By Kristi Pihl, Tri-City HeraldNovember 22, 2012 

Franklin County officials have figured out a way to close a $1.5 million gap between projected expenses and revenues for the 2013 operation budget.

The preliminary $24.6 million budget maintains key county services without any across-the-board cuts.

"There is simply not enough revenue to do everything that we believe that our constituents would like us to do," Commission Chairman Brad Peck told the Herald on Wednesday.

But Peck said commissioners were able to create a balanced budget that preserves essential services.

Revenue hasn't kept pace with expenses, he said. One area in particular that has seen increases is health care costs.

"We've held a very fine line on any tax increases," he said. "We've avoided the necessity for any kind of across-the-board cuts."

And the budget has been balanced without layoffs or furloughs, he said. The county's staffing is already pared down to bare bones.

"It's a very responsible budget given the circumstances," he said.

Commissioner Rick Miller said the county has been cutting since 2009, and there isn't much left to cut. And commissioners don't want to add cost to the taxpayers, he said.

"It's just tight," he said.

The only function that is being cut in its entirety is the county's print shop and contract for printing instead, Peck said. That cut the deficit down by about $65,000.

Peck said he feels it is not efficient for the county to operate its own print shop. It also has the potential to compete with local small businesses. The person who was running the print shop already had planned to move on.

And about $344,000 from the 0.3 percent criminal justice sales tax can be used to pay for criminal justice operating expenses, according to the county auditor's office.

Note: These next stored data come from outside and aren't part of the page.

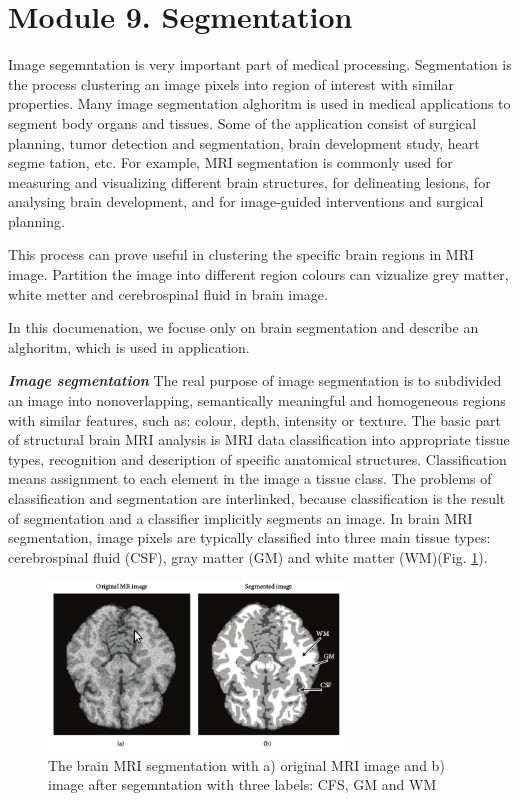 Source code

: \section{Module 9. Segmentation}

Image segemntation is very important part of medical processing. Segmentation is the process clustering an image pixels into region of interest with similar properties. Many image segmentation alghoritm is used in medical applications to segment body organs and tissues. Some of the application  consist of surgical planning, tumor detection and segmentation, brain development study, heart segme tation, etc. For example, MRI segmentation is commonly used for measuring and visualizing different brain structures, for delineating lesions, for analysing brain development, and for image-guided interventions and surgical planning.  

This process can prove useful in clustering the specific brain regions in MRI image. Partition the image into different region colours can vizualize grey matter, white metter and cerebrospinal fluid in brain image. 

In this documenation, we focuse only on brain segmentation and describe an alghoritm, which is used in application.

\textbf{\textit{Image segmentation}}
The real purpose of image segmentation is to subdivided an image into nonoverlapping, semantically meaningful and homogeneous regions with similar features, such as: colour, depth, intensity or texture. The basic part of structural brain MRI analysis  is MRI data classification into appropriate tissue types, recognition and description of specific anatomical structures.
Classification means assignment to each element in the image a tissue class. The problems of classification and segmentation are interlinked, because classification is the result of segmentation and  a classifier implicitly segments an image. In brain MRI segmentation, image pixels are typically classified into three main tissue types:  cerebrospinal fluid (CSF), gray matter (GM)  and white matter (WM)(Fig. \ref{fig:figures/m09_1}). 

\begin{figure}[H]
\centering{}\includegraphics[width=0.7\textwidth]{figures/Module_09/m09_1} \caption{The brain MRI segmentation with a) original MRI image and b) image after segemntation with three labels: CFS, GM and WM  \label{fig:figures/m09_1}}
\end{figure}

With the tax, 0.2 percent is paying for the construction of the new jail. The other 0.1 percent is meant to cover increased operational costs.

Peck said the county has been saving the portion for operational costs. There was a little bit more than was needed that can be used for other criminal justice expenses.

That is a valuable resource for gang suppression and criminal justice, and allows the county to enhance funding for juvenile justice, accommodate county prosecutor office needs and avoid cutting law enforcement positions, he said.

The sheriff's vehicles also will be transferred into the public works department budget, which is not part of the operating budget. That saves $444,000 from the operating budget, according to the county auditor's office.

Public works will own and maintain the vehicles in a motor pool, Peck said.

And the commissioners likely will shift another $426,000 from the county road budget to the operating budget. The preliminary operating budget already included $300,000 from the road department, according to the county auditor's office.

Miller said it is better to shift the revenue than to make more cuts.

Peck said savings in public works personnel costs because of openings during the last year has created a little extra revenue.

And money that was going out the door, no longer is, he said.

Dennis Huston, the county's former public works accounting manager, was fired in February on suspicion of embezzling about $2.8 million from the county in about 22 years.

Another public hearing on the budget will be held in December.